# HARDWARE

## Setup

In [1]:
%load_ext autoreload
%autoreload 2
%matplotlib inline

"""
To change attributes:
1) Change ATTRIBUTE and you're good to go
"""
ATTRIBUTE = 'ce_v_max'
COUNTER = '_baseline'
PARALLEL = 20
PARALLEL_EXTRACTION = 8
DEV_SIZE = 125

import os
import sys
sys.path.append(os.environ['SNORKELHOME'] + '/tutorials/tables/')
snorkel_postgres = os.environ['SNORKELDB'].startswith('postgres')
print snorkel_postgres

True


In [2]:
import os
if snorkel_postgres:
    os.environ['SNORKELDBNAME'] = ATTRIBUTE + str(COUNTER)
    print os.system("dropdb " + os.environ['SNORKELDBNAME'])
    print os.system("createdb " + os.environ['SNORKELDBNAME'])
    print "SNORKELDBNAME = %s" % os.environ['SNORKELDBNAME']
else:
    try:
        os.remove('snorkel.db')
    except:
        pass

from snorkel import SnorkelSession
session = SnorkelSession()

0
0
SNORKELDBNAME = ce_v_max_baseline


## Parsing

In [3]:
import os
if snorkel_postgres:
    from snorkel.async_parser import parse_corpus, HTMLParser, AsyncOmniParser
    print "Starting async parse..."
    
    # PARSE DEV
    docs_path = os.environ['SNORKELHOME'] + '/tutorials/tables/data/hardware/dev/html/'
    pdf_path = os.environ['SNORKELHOME'] + '/tutorials/tables/data/hardware/dev/pdf/'
    doc_parser = HTMLParser()
    context_parser = AsyncOmniParser(blacklist=['style'], flatten=['span','br'], 
                                     tabular=True, lingual=True,
                                     visual=True, pdf_path=pdf_path)
    %time corpus = parse_corpus(session, 'Hardware Dev', docs_path,\
                                doc_parser, context_parser,\
                                max_docs=DEV_SIZE, parallel=PARALLEL)
    print "%s contains %d documents" % (corpus, len(corpus))
else:
    from snorkel.parser import CorpusParser, HTMLParser, OmniParser
    from snorkel.utils import get_ORM_instance
    from snorkel.queries import split_corpus

    print "Starting sync parse..."
    
    # PARSE DEV
    docs_path = os.environ['SNORKELHOME'] + '/tutorials/tables/data/hardware/dev/html/'
    pdf_path = os.environ['SNORKELHOME'] + '/tutorials/tables/data/hardware/dev/pdf/'
    doc_parser = HTMLParser(path=docs_path)
    context_parser = AsyncOmniParser(blacklist=['style'], flatten=['span','br'], 
                                 tabular=True, lingual=True,
                                 visual=True, pdf_path=pdf_path)
    cp = CorpusParser(doc_parser, context_parser, max_docs=125)

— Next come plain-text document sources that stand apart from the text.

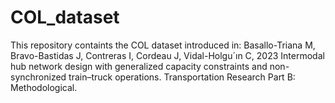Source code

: # COL_dataset
This repository containts the COL dataset introduced in: Basallo-Triana M, Bravo-Bastidas J, Contreras I, Cordeau J, Vidal-Holgu´ın C, 2023 Intermodal hub network design with generalized capacity constraints and non-synchronized train–truck operations. Transportation Research Part B: Methodological.
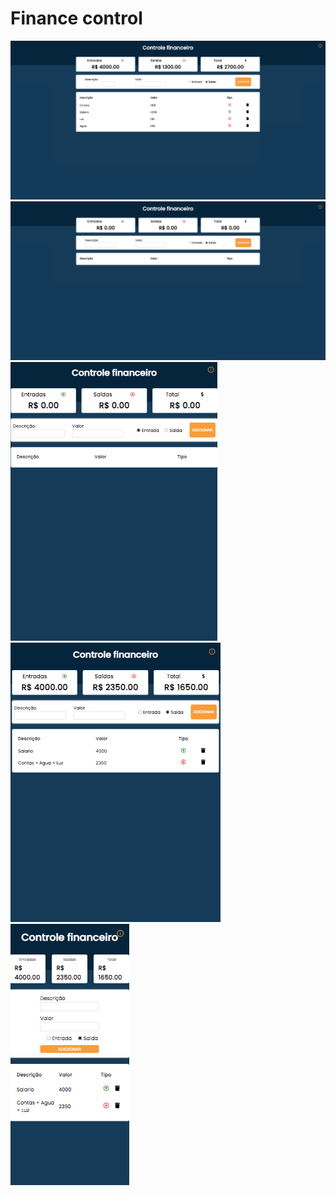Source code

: # Finance control

<img src='./public/img/1.png'>


<img src='./public/img/2.png'>


<img src='./public/img/3.png'>


<img src='./public/img/4.png'>
<br>

<img src='./public/img/5.png'>




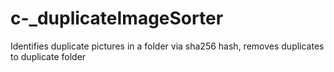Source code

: # c-_duplicateImageSorter
Identifies duplicate pictures in a folder via sha256 hash, removes duplicates to duplicate folder
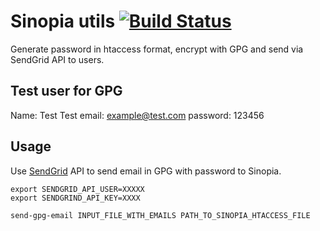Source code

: # Sinopia utils [![Build Status](https://travis-ci.org/abtris/sinopia-htaccess-gpg-email.svg?branch=master)](https://travis-ci.org/abtris/sinopia-htaccess-gpg-email)

Generate password in htaccess format, encrypt with GPG and send via SendGrid API to users.


## Test user for GPG

Name: Test Test
email: example@test.com
password: 123456

## Usage

Use [SendGrid](https://sendgrid.com/docs/Code_Examples/nodejs.html) API to send email in GPG with password to Sinopia.

    export SENDGRID_API_USER=XXXXX
    export SENDGRIND_API_KEY=XXXX

    send-gpg-email INPUT_FILE_WITH_EMAILS PATH_TO_SINOPIA_HTACCESS_FILE

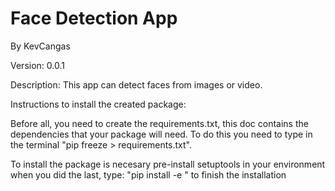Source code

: # Face Detection App

By KevCangas

Version: 0.0.1

Description: 
This app can detect faces from images or video.

Instructions to install the created package:

Before all, you need to create the requirements.txt, this doc contains the
dependencies that your package will need. To do this you need to type in the
terminal "pip freeze > requirements.txt".

To install the package is necesary pre-install setuptools in your environment
when you did the last, type: "pip install -e <directory-of-your-package>" to finish the installation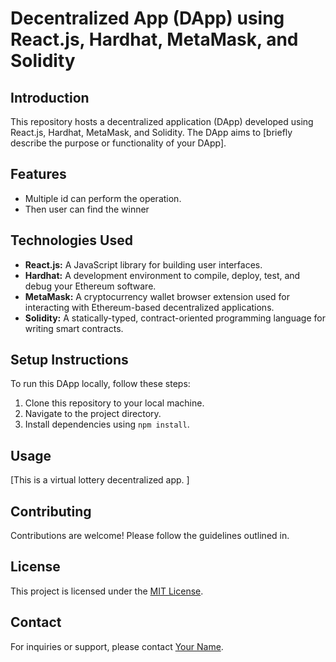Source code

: # Decentralized App (DApp) using React.js, Hardhat, MetaMask, and Solidity

## Introduction

This repository hosts a decentralized application (DApp) developed using React.js, Hardhat, MetaMask, and Solidity. The DApp aims to [briefly describe the purpose or functionality of your DApp].

## Features

- Multiple id can perform the operation.
- Then user can find the winner


## Technologies Used

- **React.js:** A JavaScript library for building user interfaces.
- **Hardhat:** A development environment to compile, deploy, test, and debug your Ethereum software.
- **MetaMask:** A cryptocurrency wallet browser extension used for interacting with Ethereum-based decentralized applications.
- **Solidity:** A statically-typed, contract-oriented programming language for writing smart contracts.

## Setup Instructions

To run this DApp locally, follow these steps:

1. Clone this repository to your local machine.
2. Navigate to the project directory.
3. Install dependencies using `npm install`.


## Usage

[This is a virtual lottery decentralized app. ]

## Contributing

Contributions are welcome! Please follow the guidelines outlined in.

## License

This project is licensed under the [MIT License](LICENSE).

## Contact

For inquiries or support, please contact [Your Name](mailto:your.email@example.com).

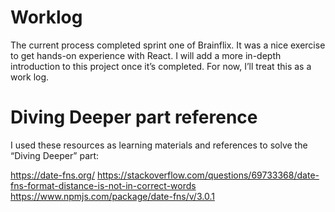 # Worklog

The current process completed sprint one of Brainflix. It was a nice exercise to get hands-on experience with React. I will add a more in-depth introduction to this project once it’s completed. For now, I’ll treat this as a work log.

# Diving Deeper part reference
I used these resources as learning materials and references to solve the “Diving Deeper” part:

https://date-fns.org/
https://stackoverflow.com/questions/69733368/date-fns-format-distance-is-not-in-correct-words
https://www.npmjs.com/package/date-fns/v/3.0.1
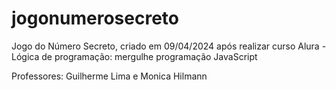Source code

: # jogonumerosecreto

Jogo do Número Secreto, criado em 09/04/2024 após realizar curso Alura - Lógica de programação: mergulhe programação JavaScript

Professores: Guilherme Lima e Monica Hilmann
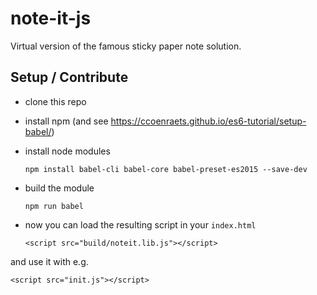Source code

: # note-it-js

Virtual version of the famous sticky paper note solution.

## Setup / Contribute ##

* clone this repo
* install npm (and see https://ccoenraets.github.io/es6-tutorial/setup-babel/)
* install node modules

  `npm install babel-cli babel-core babel-preset-es2015 --save-dev`

* build the module

  `npm run babel`

* now you can load the resulting script in your `index.html`

  `<script src="build/noteit.lib.js"></script>`

and use it with e.g.

  `<script src="init.js"></script>`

    %time corpus = cp.parse_corpus(name='Hardware Dev', session=session)
    print "%s contains %d documents" % (corpus, len(corpus))
    session.add(corpus)
    session.commit()

Starting async parse...
CPU times: user 420 ms, sys: 188 ms, total: 608 ms
Wall time: 1min 17s
Corpus (Hardware Dev) contains 122 documents


### Save Corpus

In [4]:
# If necessary
if not snorkel_postgres:
    import os
    os.system('cp snorkel.db snorkel.db\ corpus');

## Extraction

In [5]:
from snorkel.models import candidate_subclass

Part_Attr = candidate_subclass('Part_Attr', ['part','attr'])

### Define Matchers

In [6]:
from hardware_matchers import get_matcher

part_matcher = get_matcher('part_rgx')
attr_matcher = get_matcher(ATTRIBUTE)

### Define ContextSpaces

In [7]:
from hardware_spaces import get_space
# TEMP
from hardware_spaces import OmniNgramsPart
    
part_ngrams = OmniNgramsPart(n_max=3, expand=False)
attr_ngrams = get_space(ATTRIBUTE)

### Run CandidateExtractor

In [8]:
from snorkel.models import Corpus
from snorkel.candidates import CandidateExtractor
from snorkel.utils import get_ORM_instance
from snorkel.async_candidates import parallel_extract

ce = CandidateExtractor(Part_Attr, 
                        [part_ngrams, attr_ngrams], 
                        [part_matcher, attr_matcher], 
                        throttler=None)


for corpus_name in ['Hardware Dev']:
    corpus = get_ORM_instance(Corpus, session, corpus_name)
    print "Extracting Candidates from %s" % corpus
    %time candidates = parallel_extract(session, ce, corpus, \
                                        corpus_name + ' Candidates', \
                                        parallel=PARALLEL_EXTRACTION)
    session.add(candidates)
    print "%s contains %d Candidates" % (candidates, len(candidates))
session.commit()

Extracting Candidates from Corpus (Hardware Dev)
CPU times: user 412 ms, sys: 280 ms, total: 692 ms
Wall time: 2min 57s
Candidate Set (Hardware Dev Candidates) contains 630170 Candidates


## Apply Rules

In [10]:
from snorkel.lf_helpers import is_horz_aligned, get_horz_ngrams, overlap
from snorkel.utils import ProgressBar

def baseline_rules(c):
    if ((not c.part.is_tabular() or is_horz_aligned(c)) and 
        overlap(['collector-emitter', 'collector emitter', 'collector - emitter'], get_horz_ngrams(c.attr))):
        return True
    else:
        return False

passing_candidates = set()
pb = ProgressBar(len(candidates))
for i, c in enumerate(candidates):
    pb.bar(i)
    if baseline_rules(c):
        passing_candidates.add(c)
pb.close()
        
print "%d/%d candidates accepted" % (len(passing_candidates), len(candidates))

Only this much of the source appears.